Black Red Yellow is a 2025 Kyrgyz drama film co-written and directed by Aktan Arym Kubat. It premiered at the Shanghai International Film Festival on June 18, 2025, where it won the Golden Goblet for Best Feature Film. The film officially premiered in Kyrgyzstan on August 31, 2025, and explores themes of love, duty, and tradition through the story of a master carpet weaver in a struggling post-Soviet village. As of today, November 23, 2025, the film is continuing its international festival circuit and is Kyrgyzstan’s submission for the 98th Academy Awards for Best International Feature Film. Information on broader streaming or theatrical distribution in other territories is pending.
Full Credits
- Title: Black Red Yellow (Kara Kyzyl Sary)
- Distributor: Kyrgyzfilm National Film Studio
- Release date: June 18, 2025 (World Premiere, Shanghai), August 31, 2025 (Kyrgyzstan)
- Running time: 93 minutes
- Director: Aktan Arym Kubat
- Writers: Topchugul Shaidullayeva, Aktan Arym Kubat
- Producers and Executive Producers: Aktan Arym Kubat, Akjol Bekbolotov, Aida Usenova
- Cast: Nargiza Mamatkulova, Aigul Busurmankulova, Mirlan Abdykalykov
- Director of Photography (Cinematographer): Talant Akynbekov
- Editors: Evgeniy Krokhmalenko
- Composer: Balasagyn Musaev
The Review
Black Red Yellow
Black Red Yellow succeeds as an atmospheric document of a specific time and place, beautifully rendered through Talant Akynbekov’s camera. Kubat’s tender style captures the quiet despair and enduring spirit of a struggling community. However, the film struggles to fully execute its emotional core. The central romance lacks necessary dramatic build, and its depiction of the unhappy wife, Shirin, undermines the film's otherwise nuanced focus on matriarchal strength.

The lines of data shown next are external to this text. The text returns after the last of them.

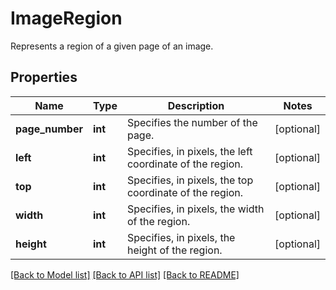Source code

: # ImageRegion

Represents a region of a given page of an image.
## Properties
Name | Type | Description | Notes
------------ | ------------- | ------------- | -------------
**page_number** | **int** | Specifies the number of the page. | [optional] 
**left** | **int** | Specifies, in pixels, the left coordinate of the region. | [optional] 
**top** | **int** | Specifies, in pixels, the top coordinate of the region. | [optional] 
**width** | **int** | Specifies, in pixels, the width of the region. | [optional] 
**height** | **int** | Specifies, in pixels, the height of the region. | [optional] 

[[Back to Model list]](../README.md#documentation-for-models) [[Back to API list]](../README.md#documentation-for-api-endpoints) [[Back to README]](../README.md)


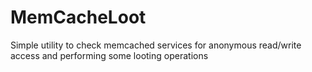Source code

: MemCacheLoot
============

Simple utility to check  memcached services for anonymous read/write access and performing some looting operations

It is an aesthetically rewarding but narratively uneven piece that prioritizes tradition over character development, leaving key emotional threads frustratingly unspooled.
PROS
- Exceptional, observant cinematography that captures the beauty and hardship of the Kyrgyz landscape.
- The effective depiction of post-Soviet village life and the clash between tradition and modernity.
- The ceremonial lensing of traditional carpet weaving as a significant cultural and spiritual act.
- The strong performance by Aigul Busurmankulova as Shirin, despite the character's limited narrative sympathy.
CONS
- The central forbidden romance between Turdugul and Kadyr is underdeveloped and lacks palpable chemistry or setup.
- The slow, deliberate pace sometimes hinders the emotional momentum of the story.
- The narrative’s treatment of Shirin often reduces her legitimate frustration to a clichéd, nagging caricature.
- The film’s three-part structure based on color symbolism does not translate into a distinct, evolving tonal progression.